Today, seven out of ten high school graduates immediately go on to college, but about 30% will never become sophomores, and about 50% will not have graduated even six years later.1 Many who do graduate move right back home with their parents, assuming little responsibility and armed with little ambition for Christ.

Thrive at College

I’m convinced that you should not just survive college but thrive at college. Don’t just maintain your faith, but really come to own it — growing thick, strong roots (1 Timothy 4:12). Don’t just squeak by classes with as little effort as possible, but strive to discover your calling — what God uniquely wired you to do — and to love God with all your mind by giving it your very best (Ecclesiastes 9:10).

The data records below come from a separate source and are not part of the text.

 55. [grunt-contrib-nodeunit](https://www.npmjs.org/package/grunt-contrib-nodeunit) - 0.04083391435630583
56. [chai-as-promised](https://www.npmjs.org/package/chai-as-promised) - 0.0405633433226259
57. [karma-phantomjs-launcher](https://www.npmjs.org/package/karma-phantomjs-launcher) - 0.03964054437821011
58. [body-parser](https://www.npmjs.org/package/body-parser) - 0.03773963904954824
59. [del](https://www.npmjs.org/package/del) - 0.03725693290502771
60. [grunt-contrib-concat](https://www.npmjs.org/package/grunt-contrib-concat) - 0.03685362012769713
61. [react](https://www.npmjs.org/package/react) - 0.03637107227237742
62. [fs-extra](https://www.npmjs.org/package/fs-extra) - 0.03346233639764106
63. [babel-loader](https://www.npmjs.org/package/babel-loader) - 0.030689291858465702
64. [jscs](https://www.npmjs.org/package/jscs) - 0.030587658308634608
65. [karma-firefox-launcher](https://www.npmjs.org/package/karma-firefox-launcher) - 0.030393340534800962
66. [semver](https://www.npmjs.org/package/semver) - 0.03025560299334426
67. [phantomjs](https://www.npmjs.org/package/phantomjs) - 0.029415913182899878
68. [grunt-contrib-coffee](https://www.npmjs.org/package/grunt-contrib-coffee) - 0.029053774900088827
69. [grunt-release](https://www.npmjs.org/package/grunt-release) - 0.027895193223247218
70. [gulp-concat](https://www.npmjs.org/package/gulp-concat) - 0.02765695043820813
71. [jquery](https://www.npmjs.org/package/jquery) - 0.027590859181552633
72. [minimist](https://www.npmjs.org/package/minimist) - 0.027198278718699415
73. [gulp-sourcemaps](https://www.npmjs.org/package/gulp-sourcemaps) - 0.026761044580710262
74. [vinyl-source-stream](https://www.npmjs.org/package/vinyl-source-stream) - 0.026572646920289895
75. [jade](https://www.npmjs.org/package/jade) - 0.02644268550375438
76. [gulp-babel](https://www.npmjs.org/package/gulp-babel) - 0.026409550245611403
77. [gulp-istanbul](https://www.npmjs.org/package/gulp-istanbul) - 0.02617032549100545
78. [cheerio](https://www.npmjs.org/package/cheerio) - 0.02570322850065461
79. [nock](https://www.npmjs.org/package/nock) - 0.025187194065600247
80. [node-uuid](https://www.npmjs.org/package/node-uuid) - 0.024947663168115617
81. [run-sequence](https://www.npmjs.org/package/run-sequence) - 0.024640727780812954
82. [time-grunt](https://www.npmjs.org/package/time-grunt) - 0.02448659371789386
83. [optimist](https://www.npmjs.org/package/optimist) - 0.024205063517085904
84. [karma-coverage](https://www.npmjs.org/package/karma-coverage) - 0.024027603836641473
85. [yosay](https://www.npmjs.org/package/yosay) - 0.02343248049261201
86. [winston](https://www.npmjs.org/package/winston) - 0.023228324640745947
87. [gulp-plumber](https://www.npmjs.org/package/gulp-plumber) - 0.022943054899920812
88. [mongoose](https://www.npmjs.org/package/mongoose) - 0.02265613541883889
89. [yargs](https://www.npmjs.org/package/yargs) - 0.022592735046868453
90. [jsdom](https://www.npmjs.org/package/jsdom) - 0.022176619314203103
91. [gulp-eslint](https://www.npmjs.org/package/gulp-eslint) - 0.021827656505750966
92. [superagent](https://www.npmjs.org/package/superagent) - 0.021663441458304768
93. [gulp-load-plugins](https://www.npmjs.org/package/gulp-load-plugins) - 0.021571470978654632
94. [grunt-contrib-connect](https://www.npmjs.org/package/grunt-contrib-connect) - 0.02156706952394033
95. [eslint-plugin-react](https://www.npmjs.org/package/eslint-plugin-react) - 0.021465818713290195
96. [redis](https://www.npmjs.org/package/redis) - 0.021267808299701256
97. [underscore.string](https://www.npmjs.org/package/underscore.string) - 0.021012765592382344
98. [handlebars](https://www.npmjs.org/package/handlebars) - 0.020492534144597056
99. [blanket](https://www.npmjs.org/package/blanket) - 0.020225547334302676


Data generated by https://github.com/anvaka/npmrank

Socially, college is a season for making life-long friendships — not just the kind you have a great time with (good as that is) but the kind that spur you on to love, trust, and follow God. Pursue relationships that help you put away childishness, grow in maturity, increasingly make wise choices, and “expect great things from God and attempt great things for God.” And who knows? Maybe one of these friends will become a fabulous husband or wife.

College is a time for assuming responsibility, for becoming a disciplined steward of time and money, for recognizing that recreation is a gift of God to be enjoyed in measure but never to dominate our lives. Rather, when properly pursued, recreation empowers us for our work rather than distracting us from our work.

As a student, remember that your work is learning (studying) so that you can, for a lifetime, increasingly love God with a well-trained mind, a mind that can identify key questions, pursue understanding, dissect arguments, discover logical fallacies, and communicate effectively.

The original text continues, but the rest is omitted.